HOW TO COMPLETE THIS TASK: All that is needed is an exact copy of the lines from the beginning of the data below through the line containing "### PUT /version/v1/:sequence", minus the pictures.
(Beginning of RECORDS TO PROCESS)
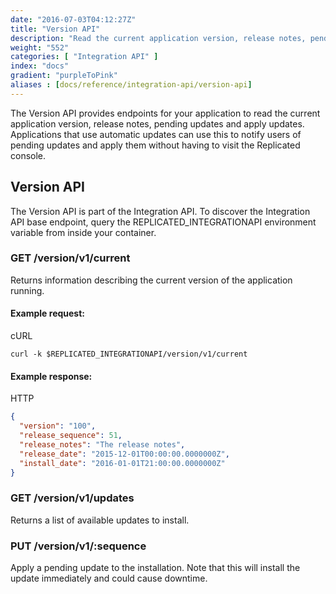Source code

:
 ```yaml
---
date: "2016-07-03T04:12:27Z"
title: "Version API"
description: "Read the current application version, release notes, pending updates and apply updates"
weight: "552"
categories: [ "Integration API" ]
index: "docs"
gradient: "purpleToPink"
aliases : [docs/reference/integration-api/version-api]
---
```


The Version API provides endpoints for your application to read the current application version, release notes, pending updates and apply updates. Applications that use automatic updates can use this to notify users of pending updates and apply them without having to visit the Replicated console.

## Version API

The Version API is part of the Integration API. To discover the Integration API base endpoint, query the REPLICATED_INTEGRATIONAPI environment variable from inside your container.

### GET /version/v1/current

Returns information describing the current version of the application running.

#### Example request:

cURL

```shell
curl -k $REPLICATED_INTEGRATIONAPI/version/v1/current
```

#### Example response:

HTTP

```json
{
  "version": "100",
  "release_sequence": 51,
  "release_notes": "The release notes",
  "release_date": "2015-12-01T00:00:00.0000000Z",
  "install_date": "2016-01-01T21:00:00.0000000Z"
}
```

### GET /version/v1/updates

Returns a list of available updates to install.

### PUT /version/v1/:sequence

Apply a pending update to the installation. Note that this will install the update immediately and could cause downtime.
(End of RECORDS TO PROCESS)
THE ANSWER:
Source code

:
 ```yaml
---
date: "2016-07-03T04:12:27Z"
title: "Version API"
description: "Read the current application version, release notes, pending updates and apply updates"
weight: "552"
categories: [ "Integration API" ]
index: "docs"
gradient: "purpleToPink"
aliases : [docs/reference/integration-api/version-api]
---
```


The Version API provides endpoints for your application to read the current application version, release notes, pending updates and apply updates. Applications that use automatic updates can use this to notify users of pending updates and apply them without having to visit the Replicated console.

## Version API

The Version API is part of the Integration API. To discover the Integration API base endpoint, query the REPLICATED_INTEGRATIONAPI environment variable from inside your container.

### GET /version/v1/current

Returns information describing the current version of the application running.

#### Example request:

cURL

```shell
curl -k $REPLICATED_INTEGRATIONAPI/version/v1/current
```

#### Example response:

HTTP

```json
{
  "version": "100",
  "release_sequence": 51,
  "release_notes": "The release notes",
  "release_date": "2015-12-01T00:00:00.0000000Z",
  "install_date": "2016-01-01T21:00:00.0000000Z"
}
```

### GET /version/v1/updates

Returns a list of available updates to install.

### PUT /version/v1/:sequence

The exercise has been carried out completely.